PLANNED GIVING: OUR 1887 SOCIETY
More than a donation...an incredible statement of devotion and trust in the leadership, talent, and artistic vision of the DSO.
Donating to the Orchestra in your will, trust, insurance or life income arrangement will contribute to the sustainability and longevity of our institution for generations to come.
Formerly the Musical Legacy Society, the 1887 Society is a tribute to the storied past of the Detroit Symphony Orchestra. This program recognizes our patrons with unique DSO histories that have made a legacy commitment to our work.
Members of the 1887 Society receive recognition in each issue of Performance magazine and admittance to an annual society luncheon, in addition to a variety of exclusive benefits throughout the season.
If you have arranged for a legacy gift, or for more information on ways to do so, please contact Jessica Luther, Planned Giving Associate, at 313.576.5052.
What is a planned gift?
A planned gift is a tool of meaningful deferred charitable giving completed after considerable thought on the part of the donor.
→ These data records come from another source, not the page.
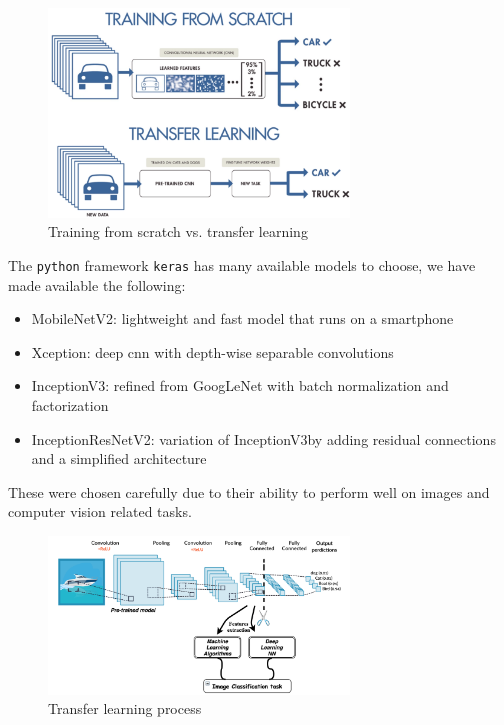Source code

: \documentclass[twocolumn]{article}
\newcommand{\mobilenet}{MobileNetV2}
\newcommand{\xception}{Xception}
\newcommand{\inception}{InceptionV3}
\newcommand{\resnet}{InceptionResNetV2}
\begin{document}
\begin{figure}[h]
\centering
\includegraphics[width=8cm]{./figures/training from scratch vs. transfer learning}
\caption{Training from scratch vs. transfer learning}
\end{figure}

The \texttt{python} framework \texttt{keras} has many available models to 
choose, we have made available the following:
\begin{itemize}
	\item \mobilenet: lightweight and fast model that runs on a smartphone
	\cite{sandler2018mobilenetv2}
	\item \xception: deep \gls{cnn} with depth-wise separable convolutions
	\cite{chollet2017xception}
	\item \inception: refined from GoogLeNet with batch normalization and 
	factorization \cite{szegedy2016rethinking}
	\item \resnet: variation of \inception by adding residual connections and a 
	simplified architecture \cite{szegedy2017inception}
\end{itemize}

These were chosen carefully due to their ability to perform well on images and 
computer vision related tasks.

\begin{figure}[h]
\centering
\includegraphics[width=8cm]{./figures/transfer learning process}
\caption{Transfer learning process}
\end{figure}
\end{document}
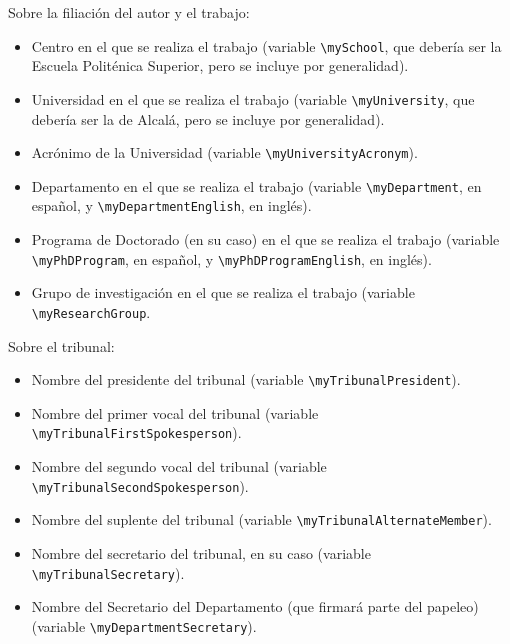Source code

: \documentclass[spanish,openright]{book}
\begin{document}
Sobre la filiación del autor y el trabajo:

\begin{itemize}

\item Centro en el que se realiza el trabajo (variable
  \texttt{\textbackslash{}mySchool}, que debería ser la Escuela
  Politénica Superior, pero se incluye por generalidad).
\item Universidad en el que se realiza el trabajo (variable
  \texttt{\textbackslash{}myUniversity}, que debería ser la de
  Alcalá, pero se incluye por generalidad).
\item Acrónimo de la Universidad (variable
  \texttt{\textbackslash{}myUniversityAcronym}).

\item Departamento en el que se realiza el trabajo (variable
  \texttt{\textbackslash{}myDepartment}, en español, y
  \texttt{\textbackslash{}myDepartmentEnglish}, en inglés).
  
\item Programa de Doctorado (en su caso) en el que se realiza el
  trabajo (variable \texttt{\textbackslash{}myPhDProgram}, en español,
  y \texttt{\textbackslash{}myPhDProgramEnglish}, en inglés).
\item Grupo de investigación en el que se realiza el trabajo (variable
  \texttt{\textbackslash{}myResearchGroup}.

  \end{itemize}

Sobre el tribunal:

\begin{itemize}

\item Nombre del presidente del tribunal (variable
  \texttt{\textbackslash{}myTribunalPresident}).
\item Nombre del primer vocal del tribunal (variable
  \texttt{\textbackslash{}myTribunalFirstSpokesperson}).
\item Nombre del segundo vocal del tribunal (variable
  \texttt{\textbackslash{}myTribunalSecondSpokesperson}).
\item Nombre del suplente del tribunal (variable
  \texttt{\textbackslash{}myTribunalAlternateMember}).
\item Nombre del secretario del tribunal, en su caso (variable
  \texttt{\textbackslash{}myTribunalSecretary}).
\item Nombre del Secretario del Departamento (que firmará parte del
  papeleo) (variable \texttt{\textbackslash{}myDepartmentSecretary}).

\end{itemize}
\end{document}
These gifts can be:
Charitable Remainder Trusts
Charitable Giving Annuities
Charitable Lead Trusts
Why make a planned gift?
Aside from the following financial benefits, a planned gift is a profound way to leave legacy or create a memorial for an organization and cause that holds deep meaning for the donor.
Though benefits vary depending on the plan you choose, many of our giving options share these features:
- An immediate federal income tax deduction for all, or a portion, of the value of the gift.
Elimination of capital gains tax at the time of the transfer if the asset is in the form of securities or real estate that have appreciated in value.
Increased financial security for you or your heirs while providing meaningful support for the Detroit Symphony Orchestra.
Income for life paid to you and/or another beneficiary, such as your spouse or another family member.
Increased income if a gift is made to a life-income plan that produces a higher yield than the donated asset, which is often the case with securities.